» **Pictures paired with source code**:
──────────────────────────────
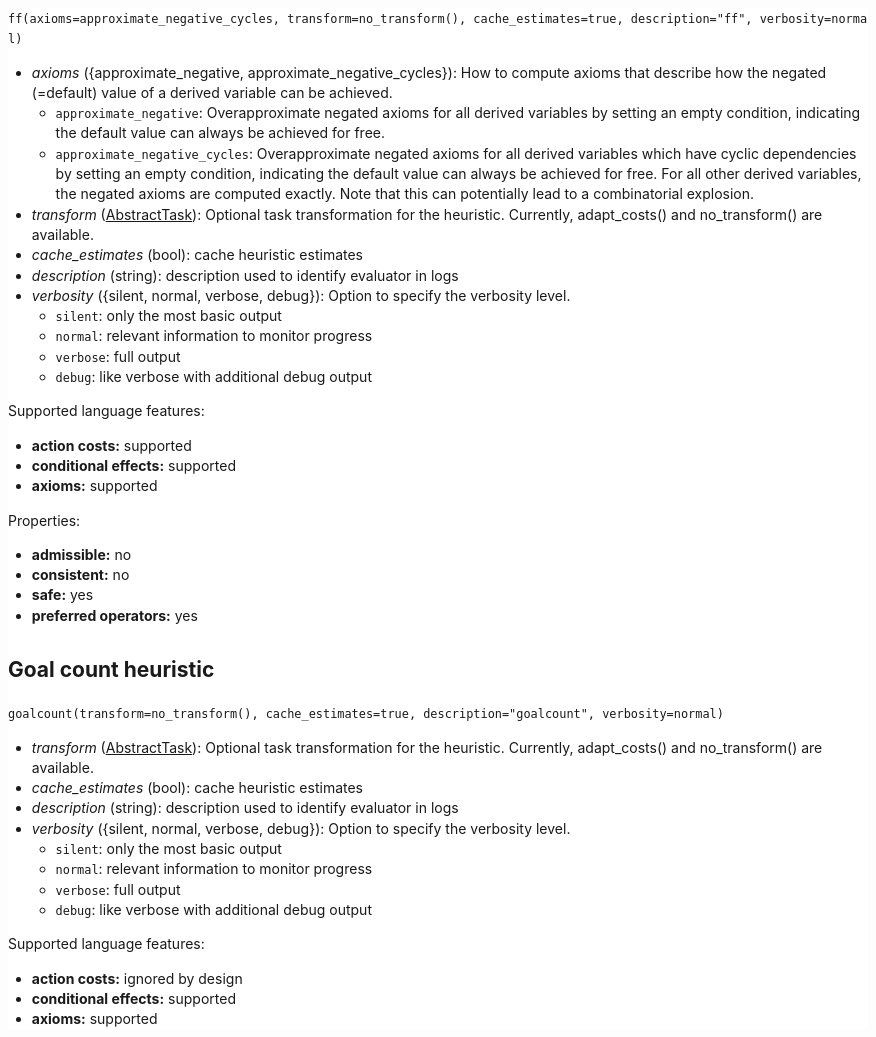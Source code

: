     ff(axioms=approximate_negative_cycles, transform=no_transform(), cache_estimates=true, description="ff", verbosity=normal)

* *axioms* ({approximate_negative, approximate_negative_cycles}): How to compute axioms that describe how the negated (=default) value of a derived variable can be achieved.
    * `approximate_negative`: Overapproximate negated axioms for all derived variables by setting an empty condition, indicating the default value can always be achieved for free.
    * `approximate_negative_cycles`: Overapproximate negated axioms for all derived variables which have cyclic dependencies by setting an empty condition, indicating the default value can always be achieved for free. For all other derived variables, the negated axioms are computed exactly. Note that this can potentially lead to a combinatorial explosion.
* *transform* ([AbstractTask](AbstractTask.md)): Optional task transformation for the heuristic. Currently, adapt_costs() and no_transform() are available.
* *cache_estimates* (bool): cache heuristic estimates
* *description* (string): description used to identify evaluator in logs
* *verbosity* ({silent, normal, verbose, debug}): Option to specify the verbosity level.
    * `silent`: only the most basic output
    * `normal`: relevant information to monitor progress
    * `verbose`: full output
    * `debug`: like verbose with additional debug output

Supported language features:

* **action costs:** supported
* **conditional effects:** supported
* **axioms:** supported

Properties:

* **admissible:** no
* **consistent:** no
* **safe:** yes
* **preferred operators:** yes

## Goal count heuristic 

    goalcount(transform=no_transform(), cache_estimates=true, description="goalcount", verbosity=normal)

* *transform* ([AbstractTask](AbstractTask.md)): Optional task transformation for the heuristic. Currently, adapt_costs() and no_transform() are available.
* *cache_estimates* (bool): cache heuristic estimates
* *description* (string): description used to identify evaluator in logs
* *verbosity* ({silent, normal, verbose, debug}): Option to specify the verbosity level.
    * `silent`: only the most basic output
    * `normal`: relevant information to monitor progress
    * `verbose`: full output
    * `debug`: like verbose with additional debug output

Supported language features:

* **action costs:** ignored by design
* **conditional effects:** supported
* **axioms:** supported
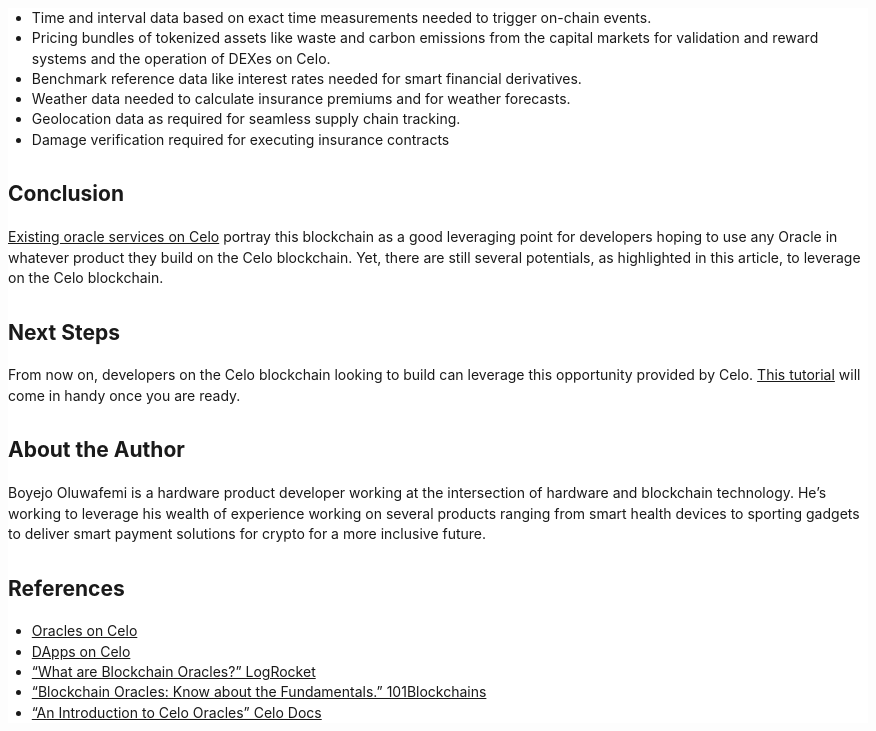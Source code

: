 * Time and interval data based on exact time measurements needed to trigger on-chain events.
* Pricing bundles of tokenized assets like waste and carbon emissions from the capital markets for validation and reward systems and the operation of DEXes on Celo.
* Benchmark reference data like interest rates needed for smart financial derivatives.
* Weather data needed to calculate insurance premiums and for weather forecasts.
* Geolocation data as required for seamless supply chain tracking.
* Damage verification required for executing insurance contracts

## Conclusion

[Existing oracle services on Celo](https://docs.celo.org/protocol/oracle) portray this blockchain as a good leveraging point for developers hoping to use any Oracle in whatever product they build on the Celo blockchain. Yet, there are still several potentials, as highlighted in this article, to leverage on the Celo blockchain.
 
## Next Steps

From now on, developers on the Celo blockchain looking to build can leverage this opportunity provided by Celo. [This tutorial](https://docs.celo.org/protocol/oracle/run) will come in handy once you are ready.

## About the Author

Boyejo Oluwafemi is a hardware product developer working at the intersection of hardware and blockchain technology. He’s working to leverage his wealth of experience working on several products ranging from smart health devices to sporting gadgets to deliver smart payment solutions for crypto for a more inclusive future. 

## References

* [Oracles on Celo](https://docs.celo.org/protocol/oracle)
* [DApps on Celo](https://docs.celo.org/showcase)
* [“What are Blockchain Oracles?” LogRocket](https://blog.logrocket.com/what-are-blockchain-oracles/#how-blockchain-oracles-work)
* [“Blockchain Oracles: Know about the Fundamentals.” 101Blockchains](https://101blockchains.com/blockchain-oracles/#:~:text=Hardware%20oracles%20are%20oracles%20that,do%20it%20with%20hardware%20oracle.https://101blockchains.com/blockchain-oracles/#:~:text=Hardware%20oracles%20are%20oracles%20that,do%20it%20with%20hardware%20oracle.)
* [“An Introduction to Celo Oracles” Celo Docs](https://blog.celo.org/an-introduction-to-celo-oracles-fd1a534669bb)




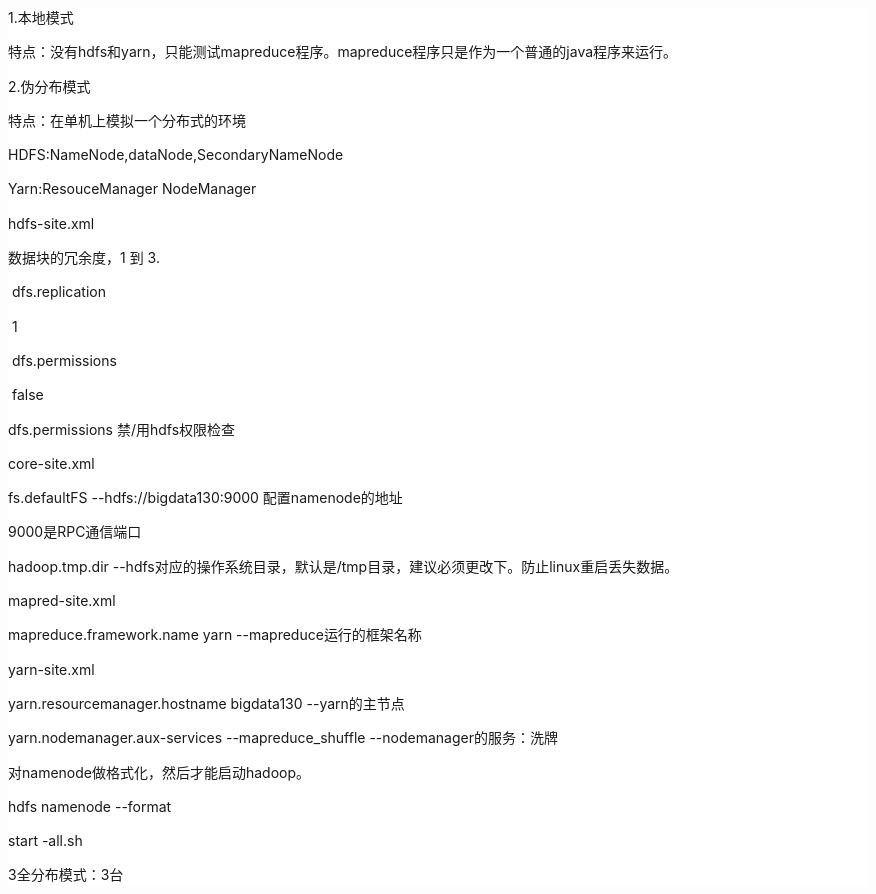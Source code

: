 

1.本地模式

特点：没有hdfs和yarn，只能测试mapreduce程序。mapreduce程序只是作为一个普通的java程序来运行。



2.伪分布模式

特点：在单机上模拟一个分布式的环境

HDFS:NameNode,dataNode,SecondaryNameNode

Yarn:ResouceManager NodeManager

hdfs-site.xml

数据块的冗余度，1 到 3.

<peorperty>

​	<name>dfs.replication</name>

​	<value>1</value>

</property>

<peorperty>

​	<name>dfs.permissions   </name>

​	<value>false</value>

</property>

dfs.permissions   禁/用hdfs权限检查

core-site.xml

fs.defaultFS  --hdfs://bigdata130:9000 配置namenode的地址

9000是RPC通信端口

hadoop.tmp.dir --hdfs对应的操作系统目录，默认是/tmp目录，建议必须更改下。防止linux重启丢失数据。

mapred-site.xml

mapreduce.framework.name  yarn --mapreduce运行的框架名称

yarn-site.xml

yarn.resourcemanager.hostname  bigdata130  --yarn的主节点

yarn.nodemanager.aux-services --mapreduce_shuffle  --nodemanager的服务：洗牌



对namenode做格式化，然后才能启动hadoop。

hdfs namenode --format

start -all.sh



3全分布模式：3台
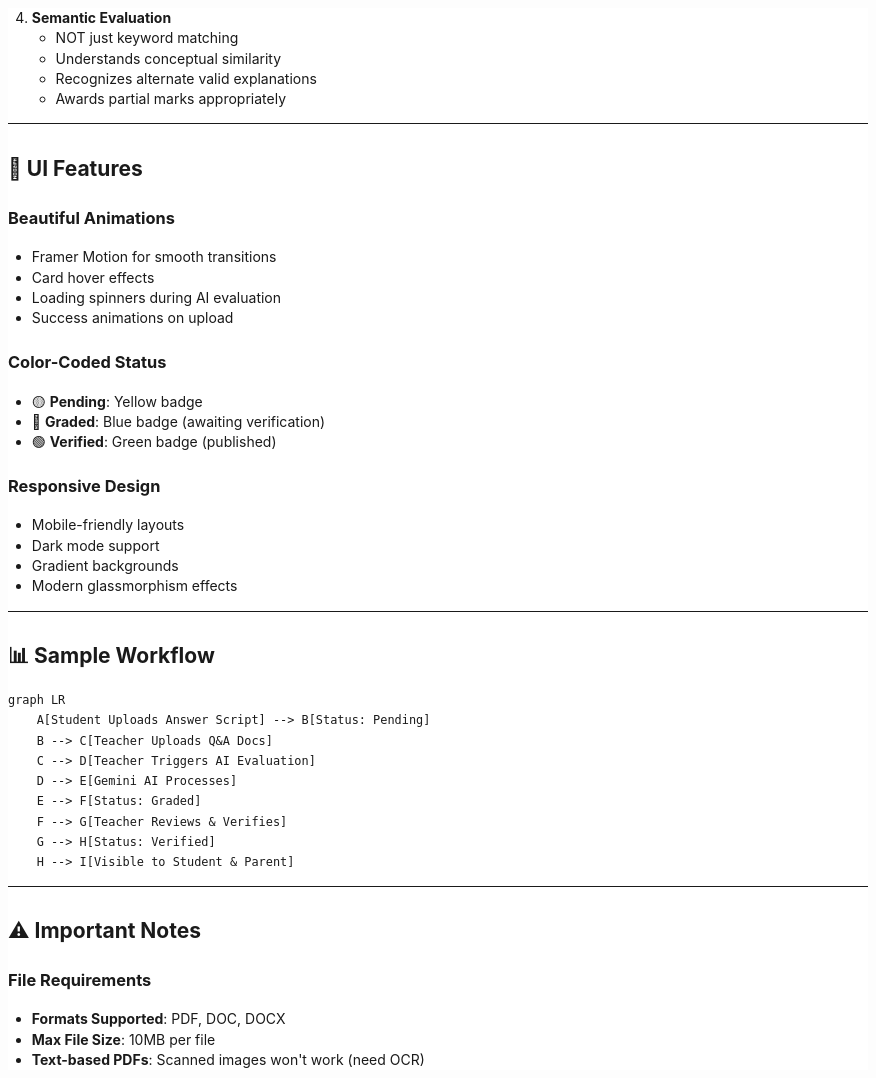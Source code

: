 4. **Semantic Evaluation**
   - NOT just keyword matching
   - Understands conceptual similarity
   - Recognizes alternate valid explanations
   - Awards partial marks appropriately

---

## 🎨 UI Features

### Beautiful Animations
- Framer Motion for smooth transitions
- Card hover effects
- Loading spinners during AI evaluation
- Success animations on upload

### Color-Coded Status
- 🟡 **Pending**: Yellow badge
- 🔵 **Graded**: Blue badge (awaiting verification)
- 🟢 **Verified**: Green badge (published)

### Responsive Design
- Mobile-friendly layouts
- Dark mode support
- Gradient backgrounds
- Modern glassmorphism effects

---

## 📊 Sample Workflow

```mermaid
graph LR
    A[Student Uploads Answer Script] --> B[Status: Pending]
    B --> C[Teacher Uploads Q&A Docs]
    C --> D[Teacher Triggers AI Evaluation]
    D --> E[Gemini AI Processes]
    E --> F[Status: Graded]
    F --> G[Teacher Reviews & Verifies]
    G --> H[Status: Verified]
    H --> I[Visible to Student & Parent]
```

---

## ⚠️ Important Notes

### File Requirements
- **Formats Supported**: PDF, DOC, DOCX
- **Max File Size**: 10MB per file
- **Text-based PDFs**: Scanned images won't work (need OCR)
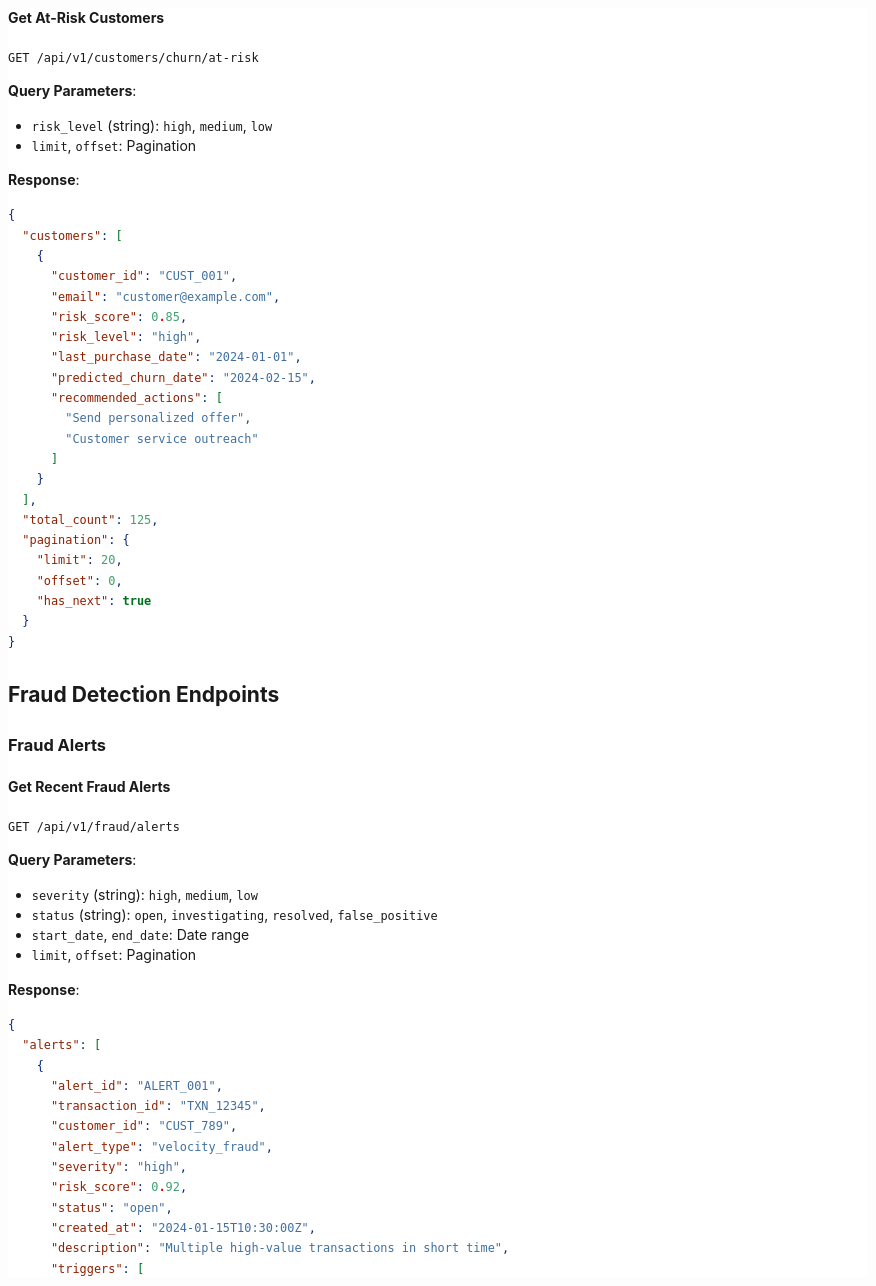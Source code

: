 #### Get At-Risk Customers
```http
GET /api/v1/customers/churn/at-risk
```

**Query Parameters**:
- `risk_level` (string): `high`, `medium`, `low`
- `limit`, `offset`: Pagination

**Response**:
```json
{
  "customers": [
    {
      "customer_id": "CUST_001",
      "email": "customer@example.com",
      "risk_score": 0.85,
      "risk_level": "high",
      "last_purchase_date": "2024-01-01",
      "predicted_churn_date": "2024-02-15",
      "recommended_actions": [
        "Send personalized offer",
        "Customer service outreach"
      ]
    }
  ],
  "total_count": 125,
  "pagination": {
    "limit": 20,
    "offset": 0,
    "has_next": true
  }
}
```

## Fraud Detection Endpoints

### Fraud Alerts

#### Get Recent Fraud Alerts
```http
GET /api/v1/fraud/alerts
```

**Query Parameters**:
- `severity` (string): `high`, `medium`, `low`
- `status` (string): `open`, `investigating`, `resolved`, `false_positive`
- `start_date`, `end_date`: Date range
- `limit`, `offset`: Pagination

**Response**:
```json
{
  "alerts": [
    {
      "alert_id": "ALERT_001",
      "transaction_id": "TXN_12345",
      "customer_id": "CUST_789",
      "alert_type": "velocity_fraud",
      "severity": "high",
      "risk_score": 0.92,
      "status": "open",
      "created_at": "2024-01-15T10:30:00Z",
      "description": "Multiple high-value transactions in short time",
      "triggers": [
```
──────────────────────────────
» **Goal of the exercise**: Extract, word for word, each line from the top of the data down to and including the line with "can be achieved."; skip the pictures.

» **Solved exercise**:
Source code

:     ff(axioms=approximate_negative_cycles, transform=no_transform(), cache_estimates=true, description="ff", verbosity=normal)

* *axioms* ({approximate_negative, approximate_negative_cycles}): How to compute axioms that describe how the negated (=default) value of a derived variable can be achieved.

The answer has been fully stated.